Reproduce the entire listing below verbatim.

####################

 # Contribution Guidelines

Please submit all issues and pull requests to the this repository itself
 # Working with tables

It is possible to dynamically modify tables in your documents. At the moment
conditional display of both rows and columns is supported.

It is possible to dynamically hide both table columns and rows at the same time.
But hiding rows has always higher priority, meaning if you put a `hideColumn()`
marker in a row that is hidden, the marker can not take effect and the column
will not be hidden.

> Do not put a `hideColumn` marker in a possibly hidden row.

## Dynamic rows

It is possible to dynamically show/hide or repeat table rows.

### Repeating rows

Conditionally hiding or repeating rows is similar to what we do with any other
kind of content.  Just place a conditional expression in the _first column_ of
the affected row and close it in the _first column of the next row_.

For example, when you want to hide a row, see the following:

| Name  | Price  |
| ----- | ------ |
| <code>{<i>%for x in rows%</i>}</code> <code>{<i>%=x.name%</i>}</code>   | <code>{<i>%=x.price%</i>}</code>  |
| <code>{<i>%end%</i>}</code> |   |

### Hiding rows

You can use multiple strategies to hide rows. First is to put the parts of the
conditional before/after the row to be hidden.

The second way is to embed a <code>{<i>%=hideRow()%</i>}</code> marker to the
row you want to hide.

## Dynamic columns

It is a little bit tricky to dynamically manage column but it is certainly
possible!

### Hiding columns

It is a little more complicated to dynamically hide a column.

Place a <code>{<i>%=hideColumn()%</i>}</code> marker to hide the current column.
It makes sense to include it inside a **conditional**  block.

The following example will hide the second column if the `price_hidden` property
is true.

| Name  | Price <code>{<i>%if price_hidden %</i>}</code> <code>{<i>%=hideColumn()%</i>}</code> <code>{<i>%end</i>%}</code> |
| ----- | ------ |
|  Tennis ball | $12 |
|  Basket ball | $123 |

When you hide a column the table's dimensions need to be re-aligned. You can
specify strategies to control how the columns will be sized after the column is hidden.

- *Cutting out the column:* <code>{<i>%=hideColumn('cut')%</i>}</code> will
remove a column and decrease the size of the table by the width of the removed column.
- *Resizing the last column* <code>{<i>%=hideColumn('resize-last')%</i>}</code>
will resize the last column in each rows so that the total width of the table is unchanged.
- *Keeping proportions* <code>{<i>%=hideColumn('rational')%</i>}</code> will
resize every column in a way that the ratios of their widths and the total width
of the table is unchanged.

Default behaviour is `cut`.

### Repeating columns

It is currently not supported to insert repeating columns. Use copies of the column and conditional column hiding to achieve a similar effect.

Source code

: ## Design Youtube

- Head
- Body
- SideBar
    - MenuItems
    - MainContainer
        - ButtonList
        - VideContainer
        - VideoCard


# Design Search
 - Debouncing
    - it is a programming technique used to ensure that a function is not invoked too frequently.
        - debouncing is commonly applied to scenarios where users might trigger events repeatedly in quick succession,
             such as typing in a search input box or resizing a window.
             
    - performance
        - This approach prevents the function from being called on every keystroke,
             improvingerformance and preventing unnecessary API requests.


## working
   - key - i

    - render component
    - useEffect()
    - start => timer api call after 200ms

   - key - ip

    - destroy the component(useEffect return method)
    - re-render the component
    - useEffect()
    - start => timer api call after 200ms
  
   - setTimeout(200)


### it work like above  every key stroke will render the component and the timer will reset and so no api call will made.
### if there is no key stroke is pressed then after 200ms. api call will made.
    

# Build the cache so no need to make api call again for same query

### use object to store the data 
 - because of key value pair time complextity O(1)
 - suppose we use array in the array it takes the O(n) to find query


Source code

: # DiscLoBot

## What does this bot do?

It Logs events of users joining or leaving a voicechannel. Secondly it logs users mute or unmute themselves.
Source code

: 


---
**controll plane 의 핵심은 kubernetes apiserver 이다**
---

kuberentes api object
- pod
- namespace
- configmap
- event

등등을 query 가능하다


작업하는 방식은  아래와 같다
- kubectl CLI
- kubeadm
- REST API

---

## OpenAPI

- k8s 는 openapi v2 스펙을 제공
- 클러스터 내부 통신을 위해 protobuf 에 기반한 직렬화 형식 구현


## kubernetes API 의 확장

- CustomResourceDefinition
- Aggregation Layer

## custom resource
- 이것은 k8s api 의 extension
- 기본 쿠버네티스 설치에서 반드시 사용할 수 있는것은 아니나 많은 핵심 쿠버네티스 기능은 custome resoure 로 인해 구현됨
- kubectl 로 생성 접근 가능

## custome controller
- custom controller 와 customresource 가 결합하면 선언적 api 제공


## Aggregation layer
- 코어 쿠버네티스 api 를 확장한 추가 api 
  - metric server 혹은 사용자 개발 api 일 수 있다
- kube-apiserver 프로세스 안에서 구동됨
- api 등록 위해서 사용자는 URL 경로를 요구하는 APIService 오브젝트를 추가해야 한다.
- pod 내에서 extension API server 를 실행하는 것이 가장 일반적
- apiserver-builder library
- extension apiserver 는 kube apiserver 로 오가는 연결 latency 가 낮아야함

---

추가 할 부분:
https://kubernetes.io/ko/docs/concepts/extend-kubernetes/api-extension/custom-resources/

####################

Answer box →
 # Contribution Guidelines

Please submit all issues and pull requests to the this repository itself
 # Working with tables

It is possible to dynamically modify tables in your documents. At the moment
conditional display of both rows and columns is supported.

It is possible to dynamically hide both table columns and rows at the same time.
But hiding rows has always higher priority, meaning if you put a `hideColumn()`
marker in a row that is hidden, the marker can not take effect and the column
will not be hidden.

> Do not put a `hideColumn` marker in a possibly hidden row.

## Dynamic rows

It is possible to dynamically show/hide or repeat table rows.

### Repeating rows

Conditionally hiding or repeating rows is similar to what we do with any other
kind of content.  Just place a conditional expression in the _first column_ of
the affected row and close it in the _first column of the next row_.

For example, when you want to hide a row, see the following:

| Name  | Price  |
| ----- | ------ |
| <code>{<i>%for x in rows%</i>}</code> <code>{<i>%=x.name%</i>}</code>   | <code>{<i>%=x.price%</i>}</code>  |
| <code>{<i>%end%</i>}</code> |   |

### Hiding rows

You can use multiple strategies to hide rows. First is to put the parts of the
conditional before/after the row to be hidden.

The second way is to embed a <code>{<i>%=hideRow()%</i>}</code> marker to the
row you want to hide.

## Dynamic columns

It is a little bit tricky to dynamically manage column but it is certainly
possible!

### Hiding columns

It is a little more complicated to dynamically hide a column.

Place a <code>{<i>%=hideColumn()%</i>}</code> marker to hide the current column.
It makes sense to include it inside a **conditional**  block.

The following example will hide the second column if the `price_hidden` property
is true.

| Name  | Price <code>{<i>%if price_hidden %</i>}</code> <code>{<i>%=hideColumn()%</i>}</code> <code>{<i>%end</i>%}</code> |
| ----- | ------ |
|  Tennis ball | $12 |
|  Basket ball | $123 |

When you hide a column the table's dimensions need to be re-aligned. You can
specify strategies to control how the columns will be sized after the column is hidden.

- *Cutting out the column:* <code>{<i>%=hideColumn('cut')%</i>}</code> will
remove a column and decrease the size of the table by the width of the removed column.
- *Resizing the last column* <code>{<i>%=hideColumn('resize-last')%</i>}</code>
will resize the last column in each rows so that the total width of the table is unchanged.
- *Keeping proportions* <code>{<i>%=hideColumn('rational')%</i>}</code> will
resize every column in a way that the ratios of their widths and the total width
of the table is unchanged.

Default behaviour is `cut`.

### Repeating columns

It is currently not supported to insert repeating columns. Use copies of the column and conditional column hiding to achieve a similar effect.

Source code

: ## Design Youtube

- Head
- Body
- SideBar
    - MenuItems
    - MainContainer
        - ButtonList
        - VideContainer
        - VideoCard


# Design Search
 - Debouncing
    - it is a programming technique used to ensure that a function is not invoked too frequently.
        - debouncing is commonly applied to scenarios where users might trigger events repeatedly in quick succession,
             such as typing in a search input box or resizing a window.
             
    - performance
        - This approach prevents the function from being called on every keystroke,
             improvingerformance and preventing unnecessary API requests.


## working
   - key - i

    - render component
    - useEffect()
    - start => timer api call after 200ms

   - key - ip

    - destroy the component(useEffect return method)
    - re-render the component
    - useEffect()
    - start => timer api call after 200ms
  
   - setTimeout(200)


### it work like above  every key stroke will render the component and the timer will reset and so no api call will made.
### if there is no key stroke is pressed then after 200ms. api call will made.
    

# Build the cache so no need to make api call again for same query

### use object to store the data 
 - because of key value pair time complextity O(1)
 - suppose we use array in the array it takes the O(n) to find query


Source code

: # DiscLoBot

## What does this bot do?

It Logs events of users joining or leaving a voicechannel. Secondly it logs users mute or unmute themselves.
Source code

: 


---
**controll plane 의 핵심은 kubernetes apiserver 이다**
---

kuberentes api object
- pod
- namespace
- configmap
- event

등등을 query 가능하다


작업하는 방식은  아래와 같다
- kubectl CLI
- kubeadm
- REST API

---

## OpenAPI

- k8s 는 openapi v2 스펙을 제공
- 클러스터 내부 통신을 위해 protobuf 에 기반한 직렬화 형식 구현


## kubernetes API 의 확장

- CustomResourceDefinition
- Aggregation Layer

## custom resource
- 이것은 k8s api 의 extension
- 기본 쿠버네티스 설치에서 반드시 사용할 수 있는것은 아니나 많은 핵심 쿠버네티스 기능은 custome resoure 로 인해 구현됨
- kubectl 로 생성 접근 가능

## custome controller
- custom controller 와 customresource 가 결합하면 선언적 api 제공


## Aggregation layer
- 코어 쿠버네티스 api 를 확장한 추가 api 
  - metric server 혹은 사용자 개발 api 일 수 있다
- kube-apiserver 프로세스 안에서 구동됨
- api 등록 위해서 사용자는 URL 경로를 요구하는 APIService 오브젝트를 추가해야 한다.
- pod 내에서 extension API server 를 실행하는 것이 가장 일반적
- apiserver-builder library
- extension apiserver 는 kube apiserver 로 오가는 연결 latency 가 낮아야함

---

추가 할 부분:
https://kubernetes.io/ko/docs/concepts/extend-kubernetes/api-extension/custom-resources/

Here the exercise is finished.